[PROVIDED DATA Boundary: Start]

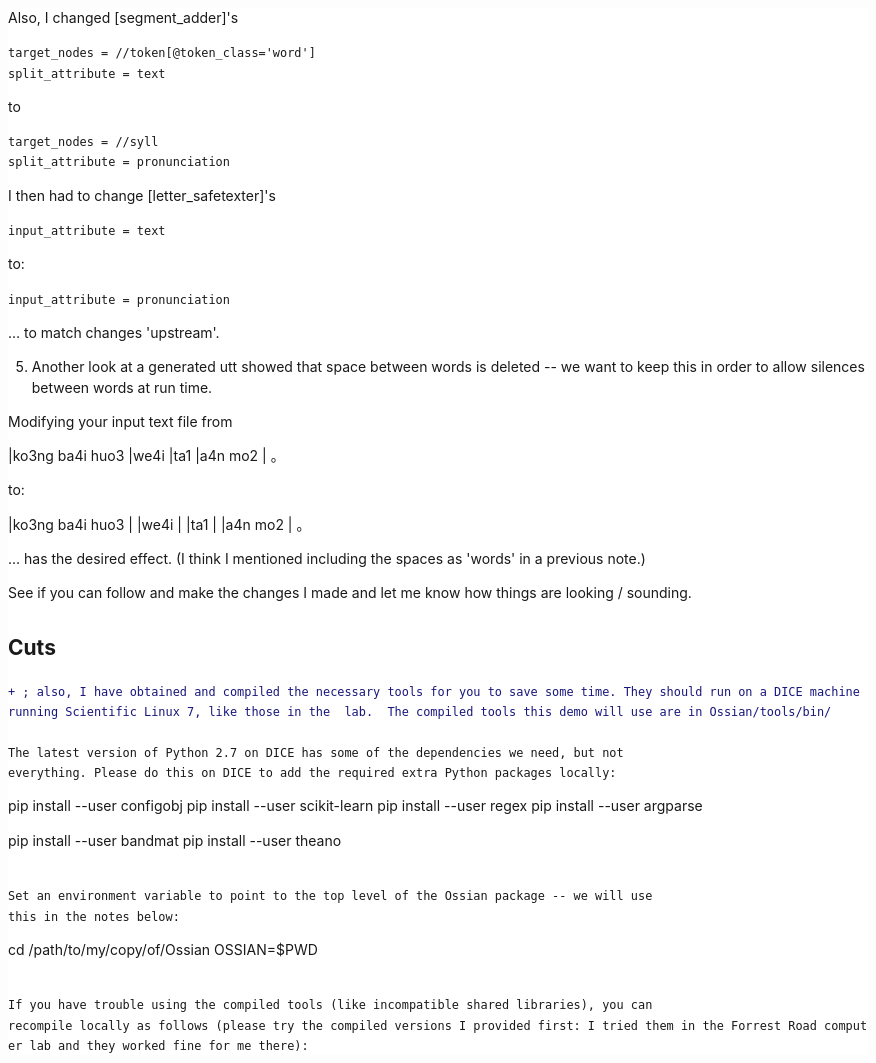 Also, I changed [segment_adder]'s 

    target_nodes = //token[@token_class='word']
    split_attribute = text
to 

    target_nodes = //syll
    split_attribute = pronunciation 

I then had to change [letter_safetexter]'s 


    input_attribute = text

to:

    input_attribute = pronunciation

… to match changes 'upstream'.

5) Another look at a generated utt showed that space between words is deleted -- we want to keep this in order to allow silences between words at run time. 

Modifying your input text file from 

|ko3ng ba4i huo3  |we4i  |ta1  |a4n mo2  | 。

to:

|ko3ng ba4i huo3 | |we4i | |ta1 | |a4n mo2  | 。

… has the desired effect. (I think I mentioned including the spaces as 'words' in a previous note.)

See if you can follow and make the changes I made and let me know how things are looking / sounding.







## Cuts

```diff
+ ; also, I have obtained and compiled the necessary tools for you to save some time. They should run on a DICE machine running Scientific Linux 7, like those in the  lab.  The compiled tools this demo will use are in Ossian/tools/bin/ 

The latest version of Python 2.7 on DICE has some of the dependencies we need, but not 
everything. Please do this on DICE to add the required extra Python packages locally: 

```
pip install --user configobj
pip install --user scikit-learn
pip install --user regex
pip install --user argparse

pip install --user bandmat
pip install --user theano
```

Set an environment variable to point to the top level of the Ossian package -- we will use 
this in the notes below:

```
cd /path/to/my/copy/of/Ossian
OSSIAN=$PWD
```

If you have trouble using the compiled tools (like incompatible shared libraries), you can
recompile locally as follows (please try the compiled versions I provided first: I tried them in the Forrest Road computer lab and they worked fine for me there):
```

[PROVIDED DATA Boundary: End]

● WORK REQUEST:
With images left out, the data must be transcribed exactly.

● ANSWER FOR THE TASK:
 Also, I changed [segment_adder]'s 

    target_nodes = //token[@token_class='word']
    split_attribute = text
to 

    target_nodes = //syll
    split_attribute = pronunciation 

I then had to change [letter_safetexter]'s 


    input_attribute = text

to:

    input_attribute = pronunciation

… to match changes 'upstream'.

5) Another look at a generated utt showed that space between words is deleted -- we want to keep this in order to allow silences between words at run time. 

Modifying your input text file from 

|ko3ng ba4i huo3  |we4i  |ta1  |a4n mo2  | 。

to:

|ko3ng ba4i huo3 | |we4i | |ta1 | |a4n mo2  | 。

… has the desired effect. (I think I mentioned including the spaces as 'words' in a previous note.)

See if you can follow and make the changes I made and let me know how things are looking / sounding.







## Cuts

```diff
+ ; also, I have obtained and compiled the necessary tools for you to save some time. They should run on a DICE machine running Scientific Linux 7, like those in the  lab.  The compiled tools this demo will use are in Ossian/tools/bin/ 

The latest version of Python 2.7 on DICE has some of the dependencies we need, but not 
everything. Please do this on DICE to add the required extra Python packages locally: 

```
pip install --user configobj
pip install --user scikit-learn
pip install --user regex
pip install --user argparse

pip install --user bandmat
pip install --user theano
```

Set an environment variable to point to the top level of the Ossian package -- we will use 
this in the notes below:

```
cd /path/to/my/copy/of/Ossian
OSSIAN=$PWD
```

If you have trouble using the compiled tools (like incompatible shared libraries), you can
recompile locally as follows (please try the compiled versions I provided first: I tried them in the Forrest Road computer lab and they worked fine for me there):
```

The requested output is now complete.